Being rather uncertain how the participants of such a race might be received by their Canadian neighbours, the Eastern sent a committee ‘to feel out the ground at Halifax’. They returned to report that ‘they were ambushed, so to speak, and rushed into camp in such a hurry, amid such vigorous friendly acclaim, that they were quite taken from their feet, and came back to report that Halifax was O.K., and its people had declared that they were anxious to entertain American yachtsmen.’ The race was on.
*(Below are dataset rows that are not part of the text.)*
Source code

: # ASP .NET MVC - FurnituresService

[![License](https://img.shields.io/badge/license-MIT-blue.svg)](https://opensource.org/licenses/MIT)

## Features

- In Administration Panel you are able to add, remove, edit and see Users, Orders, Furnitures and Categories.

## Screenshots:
The original entry list consisted of 15 yachts but for a number of reasons was whittled down to six: the schooners Hope Leslie, Elmina, Corona, Agatha, and Black Hawk, and the sloop Sauquoit, all of the Eastern Yacht Club save Elmina (New York Yacht Club). The race began inauspiciously from Marblehead on 21 August, 1905 in light airs. As reported, ‘So spiritless was the start that the photographers who tried to make pictures of it got nothing worth reproducing. The boats barely drifted away from the line, and all the afternoon they remained within sight of the shore they were trying to leave behind.’ Of course, the wind eventually picked up and the 125 foot Elmina (New York Yacht Club) was the first to finish in just under 46 hours. The visitors were hosted by the Squadron for several days at their clubhouse on the Halifax waterfront, then situated where the Westin Hotel now stands.

This informal race continued sporadically until 1939 when BYC (the third oldest yacht club in the US) teamed with RNSYS (the oldest yacht club in North America) and formalized the biennial event. There was a break in the race during WWII, but it resumed in 1947. Since that time, the MHOR has run continuously, alternating years with the Newport to Bermuda Race, and is considered the pre-eminent North Atlantic Ocean race. Oddly, in Boston it’s called the Halifax race and in Halifax it’s called the Marblehead.

Whatever its name, the race begins in the early afternoon on the first Sunday after July 4th at Tinker’s Gong just outside Marblehead Harbor. It runs approximately 360 Nautical miles northeast across the Gulf of Maine and through the strong tidal currents at the entrance to the Bay of Fundy (a blessing or a curse and sometimes both) thence up the shore to a finish in Halifax Harbour.

In 2017, this race has been running, with a hiatus or two, for 112 years. It predates the first running of the Newport-Bermuda and the Transpacific yacht races by a year (both began in 1906) and is believed to be the longest running offshore ocean race in the world. (The America’s Cup (1851) is not an offshore race and the Chicago-Mackinac race (1898) is not an ocean race.)